Essence and Energies: Being and Naming God in St Gregory Palamas by Tikhon Pino;

Essence and Energies: Being and Naming God in St Gregory Palamas by Tikhon Pino;

Author:Tikhon Pino; [Pino, Tikhon]
Language: eng
Format: epub
ISBN: 9781000684643
Publisher: TaylorFrancis
Published: 2022-09-15T00:00:00+00:00


4

Distinguishing Essence and Energies

DOI: 10.4324/9781003278757-5

Introduction

In the previous two chapters, we attempted to penetrate what St Gregory Palamas means by the term energies, analyzing both the broader lexicon for speaking of God’s essential powers, perfections, and attributes, as well as the debate surrounding their definition as actualities, operations, and activities. In the present chapter, we turn to the ways that Palamas seeks to defend the distinction between essence and energies and how he attempts to prove that God’s energies cannot be identified with the divine nature or substance.

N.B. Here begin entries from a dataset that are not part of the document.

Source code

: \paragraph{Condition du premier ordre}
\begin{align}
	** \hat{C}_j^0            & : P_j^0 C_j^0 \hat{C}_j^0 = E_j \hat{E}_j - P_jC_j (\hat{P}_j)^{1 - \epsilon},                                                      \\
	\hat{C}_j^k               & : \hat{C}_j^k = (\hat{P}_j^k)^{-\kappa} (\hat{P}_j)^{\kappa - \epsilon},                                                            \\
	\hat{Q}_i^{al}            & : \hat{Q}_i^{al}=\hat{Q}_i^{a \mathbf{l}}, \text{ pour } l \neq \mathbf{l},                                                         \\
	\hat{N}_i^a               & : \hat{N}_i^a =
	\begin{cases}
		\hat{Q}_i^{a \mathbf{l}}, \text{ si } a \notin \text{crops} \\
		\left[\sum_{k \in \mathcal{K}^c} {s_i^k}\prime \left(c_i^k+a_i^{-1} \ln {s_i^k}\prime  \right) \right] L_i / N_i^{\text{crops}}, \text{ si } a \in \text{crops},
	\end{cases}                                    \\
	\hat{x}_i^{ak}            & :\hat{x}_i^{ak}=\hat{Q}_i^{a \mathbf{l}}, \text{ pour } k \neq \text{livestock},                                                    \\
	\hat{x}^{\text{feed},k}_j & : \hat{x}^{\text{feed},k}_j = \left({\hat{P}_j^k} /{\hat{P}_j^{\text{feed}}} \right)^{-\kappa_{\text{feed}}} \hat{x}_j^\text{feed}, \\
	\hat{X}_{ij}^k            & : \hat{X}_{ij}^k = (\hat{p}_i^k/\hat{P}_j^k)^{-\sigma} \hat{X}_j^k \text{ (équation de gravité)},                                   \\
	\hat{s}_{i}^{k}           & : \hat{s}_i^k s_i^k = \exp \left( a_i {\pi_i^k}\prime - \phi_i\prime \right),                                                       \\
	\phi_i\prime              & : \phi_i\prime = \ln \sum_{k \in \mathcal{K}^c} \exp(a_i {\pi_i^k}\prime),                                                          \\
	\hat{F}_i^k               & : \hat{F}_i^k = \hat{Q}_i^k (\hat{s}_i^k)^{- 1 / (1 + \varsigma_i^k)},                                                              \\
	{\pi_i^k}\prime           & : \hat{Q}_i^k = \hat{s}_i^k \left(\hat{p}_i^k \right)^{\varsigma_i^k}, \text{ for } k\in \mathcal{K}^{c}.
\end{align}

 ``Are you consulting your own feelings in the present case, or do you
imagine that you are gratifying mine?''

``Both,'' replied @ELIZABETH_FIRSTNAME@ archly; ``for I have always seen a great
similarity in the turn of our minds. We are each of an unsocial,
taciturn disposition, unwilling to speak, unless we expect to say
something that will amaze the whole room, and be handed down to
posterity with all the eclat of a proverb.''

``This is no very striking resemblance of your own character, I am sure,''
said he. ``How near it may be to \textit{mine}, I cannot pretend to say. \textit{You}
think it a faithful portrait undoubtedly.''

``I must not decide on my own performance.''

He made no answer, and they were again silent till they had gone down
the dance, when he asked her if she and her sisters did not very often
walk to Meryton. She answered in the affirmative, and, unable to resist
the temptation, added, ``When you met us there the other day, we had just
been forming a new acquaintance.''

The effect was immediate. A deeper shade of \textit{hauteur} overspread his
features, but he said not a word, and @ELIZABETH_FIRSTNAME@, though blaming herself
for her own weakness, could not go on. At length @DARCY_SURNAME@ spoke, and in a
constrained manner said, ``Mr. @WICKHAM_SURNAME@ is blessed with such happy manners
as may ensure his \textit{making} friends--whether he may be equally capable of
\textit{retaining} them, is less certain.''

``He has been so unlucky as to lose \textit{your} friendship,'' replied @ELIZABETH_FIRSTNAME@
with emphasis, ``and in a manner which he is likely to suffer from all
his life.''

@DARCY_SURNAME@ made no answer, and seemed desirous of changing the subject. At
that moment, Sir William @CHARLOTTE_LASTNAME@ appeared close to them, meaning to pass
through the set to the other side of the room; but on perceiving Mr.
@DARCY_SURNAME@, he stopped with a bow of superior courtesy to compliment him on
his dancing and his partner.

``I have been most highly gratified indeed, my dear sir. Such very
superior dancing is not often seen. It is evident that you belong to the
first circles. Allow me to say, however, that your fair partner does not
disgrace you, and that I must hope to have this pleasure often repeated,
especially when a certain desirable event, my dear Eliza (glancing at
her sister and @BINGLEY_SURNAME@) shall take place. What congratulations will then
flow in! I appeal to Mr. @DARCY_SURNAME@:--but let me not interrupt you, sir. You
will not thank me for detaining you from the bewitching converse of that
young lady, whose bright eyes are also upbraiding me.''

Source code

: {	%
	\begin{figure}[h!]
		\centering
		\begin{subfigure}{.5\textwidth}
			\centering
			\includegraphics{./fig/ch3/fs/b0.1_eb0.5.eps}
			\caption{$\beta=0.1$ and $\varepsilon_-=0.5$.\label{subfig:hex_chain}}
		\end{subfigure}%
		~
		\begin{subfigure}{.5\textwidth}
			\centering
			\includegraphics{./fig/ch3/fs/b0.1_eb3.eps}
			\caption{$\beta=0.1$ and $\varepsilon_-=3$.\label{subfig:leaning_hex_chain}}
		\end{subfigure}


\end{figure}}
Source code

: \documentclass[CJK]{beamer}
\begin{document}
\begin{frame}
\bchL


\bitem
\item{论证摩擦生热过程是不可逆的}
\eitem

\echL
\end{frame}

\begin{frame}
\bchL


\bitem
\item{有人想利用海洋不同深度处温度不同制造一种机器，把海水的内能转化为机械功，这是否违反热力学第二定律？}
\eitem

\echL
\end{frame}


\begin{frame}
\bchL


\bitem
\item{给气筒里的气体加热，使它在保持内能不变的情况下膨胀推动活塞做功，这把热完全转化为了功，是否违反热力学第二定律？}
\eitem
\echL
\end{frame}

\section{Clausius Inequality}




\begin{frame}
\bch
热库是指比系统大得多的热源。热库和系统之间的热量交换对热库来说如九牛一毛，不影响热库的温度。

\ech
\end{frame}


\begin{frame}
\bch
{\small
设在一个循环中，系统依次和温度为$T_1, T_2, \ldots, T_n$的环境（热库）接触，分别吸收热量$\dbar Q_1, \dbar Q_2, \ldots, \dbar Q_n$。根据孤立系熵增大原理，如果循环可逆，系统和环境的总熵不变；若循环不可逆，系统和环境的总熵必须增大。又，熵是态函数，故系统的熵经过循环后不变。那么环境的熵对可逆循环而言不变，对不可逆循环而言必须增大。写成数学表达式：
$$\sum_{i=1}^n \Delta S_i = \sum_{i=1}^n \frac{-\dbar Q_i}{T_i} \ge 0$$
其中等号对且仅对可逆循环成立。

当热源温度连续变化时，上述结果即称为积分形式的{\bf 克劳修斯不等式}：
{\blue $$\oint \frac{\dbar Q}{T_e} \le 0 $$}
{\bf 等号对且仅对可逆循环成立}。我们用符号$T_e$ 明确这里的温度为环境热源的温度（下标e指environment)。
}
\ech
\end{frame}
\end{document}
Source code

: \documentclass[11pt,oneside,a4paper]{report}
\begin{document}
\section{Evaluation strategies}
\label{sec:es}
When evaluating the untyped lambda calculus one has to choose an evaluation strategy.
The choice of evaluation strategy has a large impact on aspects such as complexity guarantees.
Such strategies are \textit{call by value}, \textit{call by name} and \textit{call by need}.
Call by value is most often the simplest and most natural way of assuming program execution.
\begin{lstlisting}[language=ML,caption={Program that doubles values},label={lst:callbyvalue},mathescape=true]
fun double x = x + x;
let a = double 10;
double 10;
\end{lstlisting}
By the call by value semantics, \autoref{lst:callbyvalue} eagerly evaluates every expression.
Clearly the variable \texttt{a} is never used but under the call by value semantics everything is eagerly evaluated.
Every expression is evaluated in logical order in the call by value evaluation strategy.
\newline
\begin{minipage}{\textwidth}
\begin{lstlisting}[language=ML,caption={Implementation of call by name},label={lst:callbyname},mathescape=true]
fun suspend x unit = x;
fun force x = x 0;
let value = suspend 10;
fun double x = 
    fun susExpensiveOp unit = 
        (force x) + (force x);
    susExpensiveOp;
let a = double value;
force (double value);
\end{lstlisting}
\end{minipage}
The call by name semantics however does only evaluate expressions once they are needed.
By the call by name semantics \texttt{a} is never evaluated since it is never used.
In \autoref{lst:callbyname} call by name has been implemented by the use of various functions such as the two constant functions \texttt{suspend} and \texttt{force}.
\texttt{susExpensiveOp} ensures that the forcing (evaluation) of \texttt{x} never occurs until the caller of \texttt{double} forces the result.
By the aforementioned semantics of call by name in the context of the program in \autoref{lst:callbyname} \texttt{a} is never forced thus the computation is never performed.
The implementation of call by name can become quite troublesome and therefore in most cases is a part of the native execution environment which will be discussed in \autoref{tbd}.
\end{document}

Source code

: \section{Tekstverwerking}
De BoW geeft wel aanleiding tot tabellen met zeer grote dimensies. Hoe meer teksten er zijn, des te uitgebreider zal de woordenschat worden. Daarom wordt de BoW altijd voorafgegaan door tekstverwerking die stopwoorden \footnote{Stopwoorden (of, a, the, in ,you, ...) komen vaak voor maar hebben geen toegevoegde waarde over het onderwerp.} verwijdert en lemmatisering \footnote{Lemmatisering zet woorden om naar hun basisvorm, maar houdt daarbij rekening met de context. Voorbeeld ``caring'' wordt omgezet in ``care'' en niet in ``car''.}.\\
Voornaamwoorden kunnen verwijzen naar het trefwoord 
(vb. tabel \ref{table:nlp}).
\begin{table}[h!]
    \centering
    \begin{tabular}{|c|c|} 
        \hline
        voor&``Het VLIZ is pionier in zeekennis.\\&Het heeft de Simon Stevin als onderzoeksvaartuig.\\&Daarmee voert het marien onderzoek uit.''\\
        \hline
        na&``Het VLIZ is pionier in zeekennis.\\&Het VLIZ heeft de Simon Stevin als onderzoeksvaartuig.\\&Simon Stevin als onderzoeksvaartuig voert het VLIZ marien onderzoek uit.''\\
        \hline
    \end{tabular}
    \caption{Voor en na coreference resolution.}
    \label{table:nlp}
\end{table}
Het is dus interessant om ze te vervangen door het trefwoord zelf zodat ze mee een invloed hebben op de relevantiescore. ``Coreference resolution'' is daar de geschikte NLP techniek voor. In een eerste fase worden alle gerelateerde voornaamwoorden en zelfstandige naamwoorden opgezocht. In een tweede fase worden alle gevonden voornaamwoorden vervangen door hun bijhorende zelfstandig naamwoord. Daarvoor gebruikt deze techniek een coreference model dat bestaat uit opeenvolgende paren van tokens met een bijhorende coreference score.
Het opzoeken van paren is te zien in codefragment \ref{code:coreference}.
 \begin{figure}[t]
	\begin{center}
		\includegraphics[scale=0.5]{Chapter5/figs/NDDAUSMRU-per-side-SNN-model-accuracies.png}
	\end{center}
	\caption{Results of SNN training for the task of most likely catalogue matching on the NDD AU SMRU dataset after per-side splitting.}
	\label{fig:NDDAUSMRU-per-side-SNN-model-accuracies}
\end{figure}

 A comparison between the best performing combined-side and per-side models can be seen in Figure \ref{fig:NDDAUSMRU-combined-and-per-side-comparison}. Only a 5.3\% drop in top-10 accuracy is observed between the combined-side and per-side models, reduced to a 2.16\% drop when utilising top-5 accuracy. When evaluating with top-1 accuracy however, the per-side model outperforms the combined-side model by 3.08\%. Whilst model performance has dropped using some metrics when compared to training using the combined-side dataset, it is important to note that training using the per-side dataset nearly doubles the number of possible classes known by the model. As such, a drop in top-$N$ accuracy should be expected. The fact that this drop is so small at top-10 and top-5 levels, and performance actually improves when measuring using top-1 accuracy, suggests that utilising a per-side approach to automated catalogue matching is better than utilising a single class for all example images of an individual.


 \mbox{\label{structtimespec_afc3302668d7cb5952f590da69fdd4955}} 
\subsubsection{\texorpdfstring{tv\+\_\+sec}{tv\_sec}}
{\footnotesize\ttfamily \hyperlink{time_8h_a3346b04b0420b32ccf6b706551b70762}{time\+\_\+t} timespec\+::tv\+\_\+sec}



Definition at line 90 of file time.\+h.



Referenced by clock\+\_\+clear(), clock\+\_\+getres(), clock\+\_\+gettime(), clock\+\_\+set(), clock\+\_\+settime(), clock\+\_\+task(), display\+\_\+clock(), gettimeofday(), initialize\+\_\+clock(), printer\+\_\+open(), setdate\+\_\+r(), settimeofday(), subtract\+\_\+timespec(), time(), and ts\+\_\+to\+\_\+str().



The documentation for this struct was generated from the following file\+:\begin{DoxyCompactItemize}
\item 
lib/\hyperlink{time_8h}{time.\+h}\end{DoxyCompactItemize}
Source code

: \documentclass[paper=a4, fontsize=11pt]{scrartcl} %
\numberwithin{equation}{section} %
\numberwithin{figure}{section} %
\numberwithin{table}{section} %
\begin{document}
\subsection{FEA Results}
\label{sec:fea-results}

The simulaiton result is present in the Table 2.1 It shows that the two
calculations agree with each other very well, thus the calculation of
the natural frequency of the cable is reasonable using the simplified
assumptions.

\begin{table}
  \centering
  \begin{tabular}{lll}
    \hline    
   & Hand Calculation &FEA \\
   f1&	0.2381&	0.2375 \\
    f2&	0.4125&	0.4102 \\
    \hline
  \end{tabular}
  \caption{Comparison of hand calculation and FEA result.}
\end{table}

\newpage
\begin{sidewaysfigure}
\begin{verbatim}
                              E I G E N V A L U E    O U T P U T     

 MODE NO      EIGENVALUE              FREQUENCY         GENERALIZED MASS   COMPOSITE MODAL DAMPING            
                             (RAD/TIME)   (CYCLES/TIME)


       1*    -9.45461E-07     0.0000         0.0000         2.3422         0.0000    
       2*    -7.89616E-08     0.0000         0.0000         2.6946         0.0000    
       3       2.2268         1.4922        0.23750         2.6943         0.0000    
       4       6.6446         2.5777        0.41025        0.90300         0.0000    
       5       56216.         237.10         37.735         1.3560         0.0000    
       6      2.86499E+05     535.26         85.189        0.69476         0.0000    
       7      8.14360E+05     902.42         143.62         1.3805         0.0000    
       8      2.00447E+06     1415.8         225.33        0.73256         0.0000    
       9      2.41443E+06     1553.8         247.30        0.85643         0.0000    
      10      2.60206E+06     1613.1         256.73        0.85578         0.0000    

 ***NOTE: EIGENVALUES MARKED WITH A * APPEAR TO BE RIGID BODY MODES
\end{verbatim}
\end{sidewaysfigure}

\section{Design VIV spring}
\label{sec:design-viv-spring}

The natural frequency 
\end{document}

Although the distinction between God’s essence and energies formed but one element of a nexus of contested ideas in the prolonged contest between Gregory and his successive opponents, it was widely seen as the central and most important problem of the controversy. Given the opportunity, in 1355, to choose the starting point of a major public debate with Palamas in the presence of the emperor, Nikephoros Gregoras opted to begin the discussion not with the problem of the Thaboric light or the experience of the hesychasts but with the embattled distinction that has since become synonymous with the name of Palamas. “The Philosopher,” the report states, “began with the essence and energy of God, saying that there was no difference between them, since everything that is different from the essence is a creature.”1 Yet how exactly did Palamas counter this position? Voluminous though the secondary literature on St Gregory Palamas has been, a complete overview of the logic and argumentation used by Palamas to establish and defend the distinction between essence and energies has not, to date, been undertaken by scholars. The present chapter therefore seeks to fill this gap by outlining and collating the many arguments, syllogisms, and proofs that Palamas articulates throughout his corpus to show that God’s essential attributes and powers cannot be identical to ‘what’ God is. Although it cannot pretend to offer a complete catalog of Gregory’s myriad arguments, it attempts to cover the main lines and themes that govern his discourse throughout his career.

The terminology for the ‘distinction’ between essence and energies centers, especially, on the language of difference (διαφορά, διαφέρειν, διενηνοχέναι)2 as well as the language of otherness so that essence is one thing and energy another (ἕτερον καὶ ἕτερον, ἄλλο καὶ ἄλλο). For Palamas, the two are not identical, or one and the same thing (ταὐτόν), in the sense of being interchangeable or reducible one to the other. The majority of Gregory’s arguments for why this must be are repeated consistently, in one form or another, throughout his career. As a whole, they can be grouped into five categories, representing the primary motivations for distinguishing between God’s essential attributes and the essence in which they inhere. The first two categories center on the problem of antinomy, or the coincidence of opposites in God. The term antinomy itself is a modern designation and one that is not without controversy. Polycarp Sherwood, in his critique of Neo-Palamite theology notes that the term as it is used today “is current … only from the time of Kant.